** Goal of the exercise **
Your answer must hold only the lines below from the line containing "630 lines | - |" through the line containing "- ✅ Dev server starts successfully", each reproduced exactly.

** Provided data **
━━━━━━

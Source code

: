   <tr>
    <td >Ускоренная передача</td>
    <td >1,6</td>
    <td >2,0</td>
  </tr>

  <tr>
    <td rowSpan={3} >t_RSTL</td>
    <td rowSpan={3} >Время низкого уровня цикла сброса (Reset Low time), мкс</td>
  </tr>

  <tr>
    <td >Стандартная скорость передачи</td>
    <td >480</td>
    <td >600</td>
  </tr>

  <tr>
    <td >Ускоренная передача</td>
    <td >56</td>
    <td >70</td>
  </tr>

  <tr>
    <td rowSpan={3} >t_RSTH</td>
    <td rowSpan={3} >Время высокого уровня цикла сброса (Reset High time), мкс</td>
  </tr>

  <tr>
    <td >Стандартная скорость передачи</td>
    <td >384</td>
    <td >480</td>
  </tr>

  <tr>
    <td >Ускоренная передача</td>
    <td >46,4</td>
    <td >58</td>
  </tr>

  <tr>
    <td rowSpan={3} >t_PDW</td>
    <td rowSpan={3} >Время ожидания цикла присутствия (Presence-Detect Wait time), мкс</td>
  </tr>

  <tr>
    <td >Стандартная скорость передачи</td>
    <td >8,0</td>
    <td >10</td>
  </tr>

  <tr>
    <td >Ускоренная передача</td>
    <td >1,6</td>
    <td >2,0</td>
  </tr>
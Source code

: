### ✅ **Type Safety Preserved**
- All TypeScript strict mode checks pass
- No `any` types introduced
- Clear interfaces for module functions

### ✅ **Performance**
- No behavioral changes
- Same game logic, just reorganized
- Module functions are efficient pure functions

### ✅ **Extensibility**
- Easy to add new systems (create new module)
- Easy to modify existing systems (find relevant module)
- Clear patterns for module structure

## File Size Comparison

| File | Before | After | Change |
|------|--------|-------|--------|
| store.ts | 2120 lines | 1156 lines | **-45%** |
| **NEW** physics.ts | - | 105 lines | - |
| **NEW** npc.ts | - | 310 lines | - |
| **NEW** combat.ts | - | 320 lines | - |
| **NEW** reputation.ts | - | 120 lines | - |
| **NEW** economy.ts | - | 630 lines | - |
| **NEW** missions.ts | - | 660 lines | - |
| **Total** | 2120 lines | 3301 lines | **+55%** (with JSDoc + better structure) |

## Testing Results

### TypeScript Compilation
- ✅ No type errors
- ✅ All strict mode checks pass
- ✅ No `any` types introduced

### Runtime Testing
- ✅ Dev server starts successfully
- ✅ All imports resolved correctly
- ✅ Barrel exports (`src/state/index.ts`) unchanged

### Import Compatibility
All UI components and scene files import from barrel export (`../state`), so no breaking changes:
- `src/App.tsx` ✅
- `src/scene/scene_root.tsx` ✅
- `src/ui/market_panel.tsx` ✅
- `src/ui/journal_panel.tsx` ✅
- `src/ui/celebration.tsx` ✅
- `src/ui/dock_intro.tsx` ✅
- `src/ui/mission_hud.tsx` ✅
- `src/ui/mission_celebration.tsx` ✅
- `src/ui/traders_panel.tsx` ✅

━━━━━━

** Final answer **
| **NEW** economy.ts | - | 630 lines | - |
| **NEW** missions.ts | - | 660 lines | - |
| **Total** | 2120 lines | 3301 lines | **+55%** (with JSDoc + better structure) |

## Testing Results

### TypeScript Compilation
- ✅ No type errors
- ✅ All strict mode checks pass
- ✅ No `any` types introduced

### Runtime Testing
- ✅ Dev server starts successfully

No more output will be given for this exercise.